**Extracted material:**
##########
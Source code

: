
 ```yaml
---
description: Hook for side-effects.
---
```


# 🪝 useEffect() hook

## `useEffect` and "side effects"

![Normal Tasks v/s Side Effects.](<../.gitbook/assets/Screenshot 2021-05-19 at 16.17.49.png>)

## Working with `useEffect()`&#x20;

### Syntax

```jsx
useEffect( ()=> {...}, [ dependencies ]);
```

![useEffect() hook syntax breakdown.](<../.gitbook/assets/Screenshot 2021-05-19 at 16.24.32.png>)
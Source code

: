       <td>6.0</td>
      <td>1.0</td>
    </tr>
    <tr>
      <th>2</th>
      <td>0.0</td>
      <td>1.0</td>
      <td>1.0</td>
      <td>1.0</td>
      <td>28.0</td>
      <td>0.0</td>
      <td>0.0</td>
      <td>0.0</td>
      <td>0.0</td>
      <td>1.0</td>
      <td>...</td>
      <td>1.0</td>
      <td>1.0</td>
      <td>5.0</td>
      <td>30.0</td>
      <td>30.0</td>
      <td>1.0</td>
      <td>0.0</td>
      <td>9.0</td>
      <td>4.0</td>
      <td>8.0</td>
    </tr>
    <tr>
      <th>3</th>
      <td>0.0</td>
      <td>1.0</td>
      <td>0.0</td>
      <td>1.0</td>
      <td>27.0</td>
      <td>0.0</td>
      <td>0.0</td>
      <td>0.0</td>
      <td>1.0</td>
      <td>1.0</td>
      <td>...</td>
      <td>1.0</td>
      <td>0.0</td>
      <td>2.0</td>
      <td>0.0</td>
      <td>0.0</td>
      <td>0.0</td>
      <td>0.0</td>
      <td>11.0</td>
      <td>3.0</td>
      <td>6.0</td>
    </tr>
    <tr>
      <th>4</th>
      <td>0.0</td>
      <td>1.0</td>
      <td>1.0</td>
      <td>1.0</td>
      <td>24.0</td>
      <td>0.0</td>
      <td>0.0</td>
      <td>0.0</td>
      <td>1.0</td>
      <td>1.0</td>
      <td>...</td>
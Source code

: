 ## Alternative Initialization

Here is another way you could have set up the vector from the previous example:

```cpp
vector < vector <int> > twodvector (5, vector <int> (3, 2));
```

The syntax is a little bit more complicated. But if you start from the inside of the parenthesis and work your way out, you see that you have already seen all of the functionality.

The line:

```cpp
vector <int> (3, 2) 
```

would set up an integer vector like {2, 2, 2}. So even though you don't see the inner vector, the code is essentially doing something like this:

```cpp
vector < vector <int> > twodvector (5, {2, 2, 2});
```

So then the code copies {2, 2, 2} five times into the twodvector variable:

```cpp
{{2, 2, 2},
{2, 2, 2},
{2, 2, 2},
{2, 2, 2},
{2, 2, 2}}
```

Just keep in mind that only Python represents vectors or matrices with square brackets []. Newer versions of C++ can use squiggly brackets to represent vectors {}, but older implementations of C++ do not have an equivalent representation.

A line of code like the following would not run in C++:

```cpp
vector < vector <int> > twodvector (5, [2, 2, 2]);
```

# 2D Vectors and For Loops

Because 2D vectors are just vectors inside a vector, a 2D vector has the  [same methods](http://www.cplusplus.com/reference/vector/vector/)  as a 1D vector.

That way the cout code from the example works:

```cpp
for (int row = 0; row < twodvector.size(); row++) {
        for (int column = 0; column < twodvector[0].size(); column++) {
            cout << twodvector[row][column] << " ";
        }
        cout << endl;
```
##########
**Your instructions:**
The lines holding the word "like" are the answer. Find them in the entries and copy them.

**Written reply:**
would set up an integer vector like {2, 2, 2}. So even though you don't see the inner vector, the code is essentially doing something like this:
A line of code like the following would not run in C++:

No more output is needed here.